Almost, every game that comes out these days has a DLC tacked on to it. They have been convenient with supporting a game post-launch with the ease of simple downloading and self-installing. Usually with PC games expansions were discs sold separately from the original game months after its release. To keep the player-base active and to entice new people to purchase the expansions would contain features that would expand the campaign, new maps, weapons, clothes and several other features. It wouldn’t be a full sequel, instead it was ‘a-little-bit more’, to quote the comedian Phil Hartman “…adding peppers to the gumbo”.
Some DLCs seemed to get out of hand though. Evolve was under heavy scrutiny the day it launched. It had a large amount of DLC that were skins; Monster skins were $3 for each and $7 for a bundle of three skins while gun skins were $2 each and a total of $60.89 all available the day the game launched. But those are just cosmetics right? Yes, a lot of games have cosmetics that you can buy and now they’re adding in-game currency for the player to grind and unlock them without opening their wallet. Ubisoft’s For Honor’s total of microtransactions is $732 or 2 years worth of grinding to unlock. Again, for cosmetics never intended to players to unlock them all. Especially in the case of For Honor, a title that focuses on character development and depth for each unique fighting-style. The average person will play 1-3 characters mostly to master and then moving on. The game director Damien Kieken explained
“…We forecasted that most players would play one to three characters–and that’s what we see today in our game. Most players focus on one character, one hero, and others go up to two or three heroes. All of the design is based around that. The cosmetic items … for us, are endgame content.”

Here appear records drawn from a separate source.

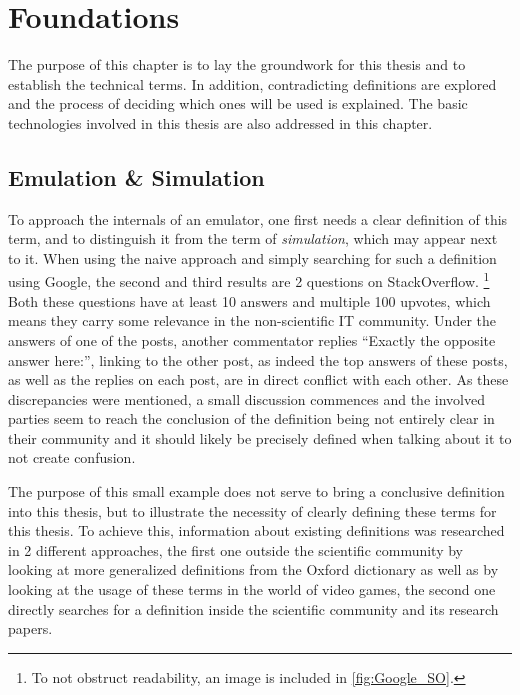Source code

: \chapter{Foundations}\label{chap:Foundations}
The purpose of this chapter is to lay the groundwork for this thesis
and to establish the technical terms.
In addition, contradicting definitions are explored
and the process of deciding which ones will be used is explained.
The basic technologies involved in this thesis are also addressed in this chapter.

\section{Emulation \& Simulation}
To approach the internals of an emulator, one first needs a clear definition of this term,
and to distinguish it from the term of \emph{simulation}, which may appear next to it.
When using the naive approach and simply searching for such a definition using Google,
the second and third results are 2 questions on StackOverflow\cite{SO_link}\cite{SO}.
\footnote{To not obstruct readability, an image is included in \autoref{fig:Google_SO}.}
Both these questions have at least 10 answers and multiple 100 upvotes,
which means they carry some relevance in the non-scientific IT community.
Under the answers of one of the posts, another commentator replies
\enquote{Exactly the opposite answer here:}\cite{SO_link},
linking to the other post\cite{SO},
as indeed the top answers of these posts, as well as the replies on each post,
are in direct conflict with each other.
As these discrepancies were mentioned,
a small discussion commences and the involved parties seem to reach the conclusion
of the definition being not entirely clear in their community and it should likely be precisely defined when talking about it
to not create confusion.

The purpose of this small example does not serve to bring a conclusive definition into this thesis,
but to illustrate the necessity of clearly defining these terms for this thesis.
To achieve this, information about existing definitions was researched in 2 different approaches,
the first one outside the scientific community by looking at more generalized definitions from the Oxford dictionary
as well as by looking at the usage of these terms in the world of video games,
the second one directly searches for a definition inside the scientific community and its research papers.

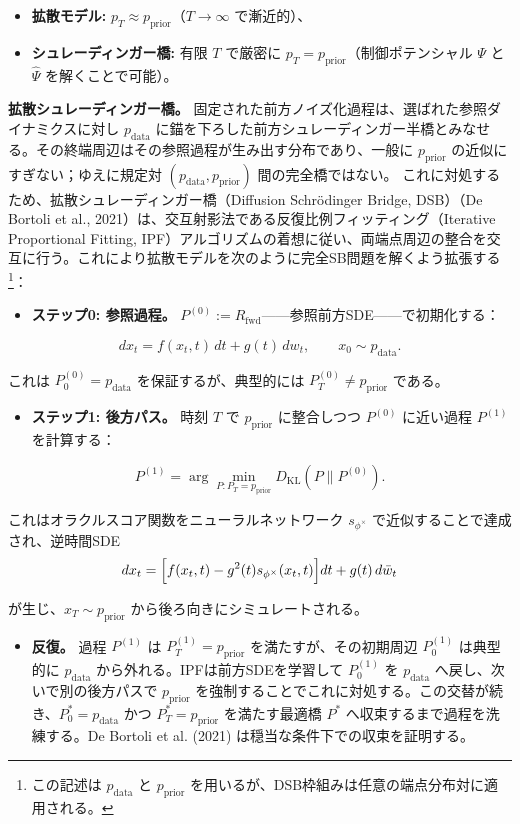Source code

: \begin{itemize}
\item \textbf{拡散モデル:} $p_T\approx p_{\mathrm{prior}}$（$T\to\infty$ で漸近的）、
\item \textbf{シュレーディンガー橋:} 有限 $T$ で厳密に $p_T=p_{\mathrm{prior}}$（制御ポテンシャル $\Psi$ と $\widehat{\Psi}$ を解くことで可能）。
\end{itemize}


\textbf{拡散シュレーディンガー橋。} 固定された前方ノイズ化過程は、選ばれた参照ダイナミクスに対し $p_{\mathrm{data}}$ に錨を下ろした前方シュレーディンガー半橋とみなせる。その終端周辺はその参照過程が生み出す分布であり、一般に $p_{\mathrm{prior}}$ の近似にすぎない；ゆえに規定対 $(p_{\mathrm{data}},p_{\mathrm{prior}})$ 間の完全橋ではない。
これに対処するため、拡散シュレーディンガー橋（Diffusion Schrödinger Bridge, DSB）（De Bortoli et al., 2021）は、交互射影法である反復比例フィッティング（Iterative Proportional Fitting, IPF）アルゴリズムの着想に従い、両端点周辺の整合を交互に行う。これにより拡散モデルを次のように完全SB問題を解くよう拡張する\footnote{この記述は $p_{\mathrm{data}}$ と $p_{\mathrm{prior}}$ を用いるが、DSB枠組みは任意の端点分布対に適用される。}：

\begin{itemize}
\item \textbf{ステップ0: 参照過程。} $P^{(0)}:=R_{\mathrm{fwd}}$——参照前方SDE——で初期化する：
\end{itemize}

\[
dx_t=f(x_t,t)\,dt+g(t)\,dw_t,\qquad x_0\sim p_{\mathrm{data}}.
\]

  これは $P_0^{(0)}=p_{\mathrm{data}}$ を保証するが、典型的には $P_T^{(0)}\neq p_{\mathrm{prior}}$ である。

\begin{itemize}
\item \textbf{ステップ1: 後方パス。} 時刻 $T$ で $p_{\mathrm{prior}}$ に整合しつつ $P^{(0)}$ に近い過程 $P^{(1)}$ を計算する：
\end{itemize}

\[
P^{(1)}=\arg\min_{P:P_T=p_{\mathrm{prior}}} D_{\mathrm{KL}}(P\|P^{(0)}).
\]

  これはオラクルスコア関数をニューラルネットワーク $s_{\phi^\times}$ で近似することで達成され、逆時間SDE
\[
dx_t=\Bigl[f(x_t,t)-g^2(t)s_{\phi^\times}(x_t,t)\Bigr]dt+g(t)\,d\bar{w}_t
\]

  が生じ、$x_T\sim p_{\mathrm{prior}}$ から後ろ向きにシミュレートされる。

\begin{itemize}
\item \textbf{反復。} 過程 $P^{(1)}$ は $P_T^{(1)}=p_{\mathrm{prior}}$ を満たすが、その初期周辺 $P_0^{(1)}$ は典型的に $p_{\mathrm{data}}$ から外れる。IPFは前方SDEを学習して $P_0^{(1)}$ を $p_{\mathrm{data}}$ へ戻し、次いで別の後方パスで $p_{\mathrm{prior}}$ を強制することでこれに対処する。この交替が続き、$P_0^*=p_{\mathrm{data}}$ かつ $P_T^*=p_{\mathrm{prior}}$ を満たす最適橋 $P^*$ へ収束するまで過程を洗練する。De Bortoli et al. (2021) は穏当な条件下での収束を証明する。
\end{itemize}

Timing is everything for DLC. If it releases too early people will raise their eyebrows and wonder, “why couldn’t this be included in the base game?” Day One DLCs such as Evolve and Mass Effect 3 are inconvenient and dirty cash grabs. To go back to the original statement: Timing. Crusader Kings, Farming Simulator, The Sims and so on have several DLCs for purchase that go beyond cosmetics but towards expansions, that’s because people have enough time to experience and enjoy the game even knowing the franchise will come out with post-launch content soon as something to keep them playing. Assassin’s Creed 2 had 2 extra expansions that were omitted due to time constraints during development and came out months after the base games release. Why purchase a game at launch and later that day buy some additional content for your experience? Withholding DLCs whether they are on the game or downloadable to make a buck falls under dubious or outright greedy practices.
Is a DLC still a DLC if the content is on the physical disk or downloaded game that was purchased? What if you buy a game however everything in the game is locked? Street Fighter X Tekken had that complaint when gamers found out that 12 characters were already installed on the discs that came out merely behind a wall that would unlock once purchased. Capcom classified the practice still as DLC even if the content is locked behind a disc for later release.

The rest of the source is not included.